From the entries below, list each line with "directory".

• [Records to process]:
++++++++

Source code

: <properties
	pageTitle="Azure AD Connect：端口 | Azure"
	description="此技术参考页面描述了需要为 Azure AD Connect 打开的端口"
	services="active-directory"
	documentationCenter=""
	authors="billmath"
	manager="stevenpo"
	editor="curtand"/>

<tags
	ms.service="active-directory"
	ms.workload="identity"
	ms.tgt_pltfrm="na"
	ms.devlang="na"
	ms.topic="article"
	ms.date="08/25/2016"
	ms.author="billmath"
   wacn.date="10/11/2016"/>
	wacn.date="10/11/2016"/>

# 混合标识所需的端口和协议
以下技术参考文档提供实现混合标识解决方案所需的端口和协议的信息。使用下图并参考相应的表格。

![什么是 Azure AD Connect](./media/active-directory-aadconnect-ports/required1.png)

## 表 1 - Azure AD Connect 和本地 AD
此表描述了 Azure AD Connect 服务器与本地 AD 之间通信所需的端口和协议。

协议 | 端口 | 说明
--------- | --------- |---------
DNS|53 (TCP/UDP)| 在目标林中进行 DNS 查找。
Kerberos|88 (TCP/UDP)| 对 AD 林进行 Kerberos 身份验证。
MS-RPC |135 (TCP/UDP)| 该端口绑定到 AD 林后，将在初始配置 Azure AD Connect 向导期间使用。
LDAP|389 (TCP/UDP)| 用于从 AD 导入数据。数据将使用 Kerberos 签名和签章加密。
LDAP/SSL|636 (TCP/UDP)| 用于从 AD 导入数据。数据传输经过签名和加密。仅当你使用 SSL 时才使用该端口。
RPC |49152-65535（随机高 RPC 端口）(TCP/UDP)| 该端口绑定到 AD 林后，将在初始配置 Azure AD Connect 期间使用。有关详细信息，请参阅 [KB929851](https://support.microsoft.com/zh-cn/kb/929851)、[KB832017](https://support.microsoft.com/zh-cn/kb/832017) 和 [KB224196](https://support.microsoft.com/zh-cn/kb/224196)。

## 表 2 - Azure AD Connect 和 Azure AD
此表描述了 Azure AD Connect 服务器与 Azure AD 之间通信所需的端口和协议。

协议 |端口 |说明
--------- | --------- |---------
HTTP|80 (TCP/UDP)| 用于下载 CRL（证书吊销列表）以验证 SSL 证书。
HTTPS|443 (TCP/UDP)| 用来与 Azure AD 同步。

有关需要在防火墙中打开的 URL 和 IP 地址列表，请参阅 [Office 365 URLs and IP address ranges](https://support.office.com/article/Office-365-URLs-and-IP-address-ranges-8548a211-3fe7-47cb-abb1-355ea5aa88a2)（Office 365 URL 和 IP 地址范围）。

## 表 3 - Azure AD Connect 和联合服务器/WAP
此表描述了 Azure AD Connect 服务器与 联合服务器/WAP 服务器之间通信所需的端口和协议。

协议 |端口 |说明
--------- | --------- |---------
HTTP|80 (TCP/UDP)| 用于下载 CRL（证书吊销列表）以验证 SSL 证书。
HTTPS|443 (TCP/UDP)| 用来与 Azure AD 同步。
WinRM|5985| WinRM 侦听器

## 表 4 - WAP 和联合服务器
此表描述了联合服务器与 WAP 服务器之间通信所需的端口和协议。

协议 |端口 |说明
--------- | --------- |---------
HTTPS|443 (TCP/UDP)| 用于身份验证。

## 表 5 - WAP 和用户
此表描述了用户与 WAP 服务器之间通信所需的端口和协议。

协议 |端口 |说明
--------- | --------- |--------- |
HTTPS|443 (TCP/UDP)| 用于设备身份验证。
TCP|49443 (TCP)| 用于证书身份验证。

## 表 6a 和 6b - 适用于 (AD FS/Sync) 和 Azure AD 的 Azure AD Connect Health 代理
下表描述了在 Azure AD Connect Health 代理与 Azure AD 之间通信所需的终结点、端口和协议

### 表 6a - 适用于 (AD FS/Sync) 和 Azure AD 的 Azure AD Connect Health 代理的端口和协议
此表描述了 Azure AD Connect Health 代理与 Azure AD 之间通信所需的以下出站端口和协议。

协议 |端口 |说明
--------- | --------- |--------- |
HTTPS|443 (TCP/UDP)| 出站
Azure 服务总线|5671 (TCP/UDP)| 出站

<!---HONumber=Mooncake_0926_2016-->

++++++++

• [Finished task]:
	services="active-directory"
	ms.service="active-directory"
![什么是 Azure AD Connect](./media/active-directory-aadconnect-ports/required1.png)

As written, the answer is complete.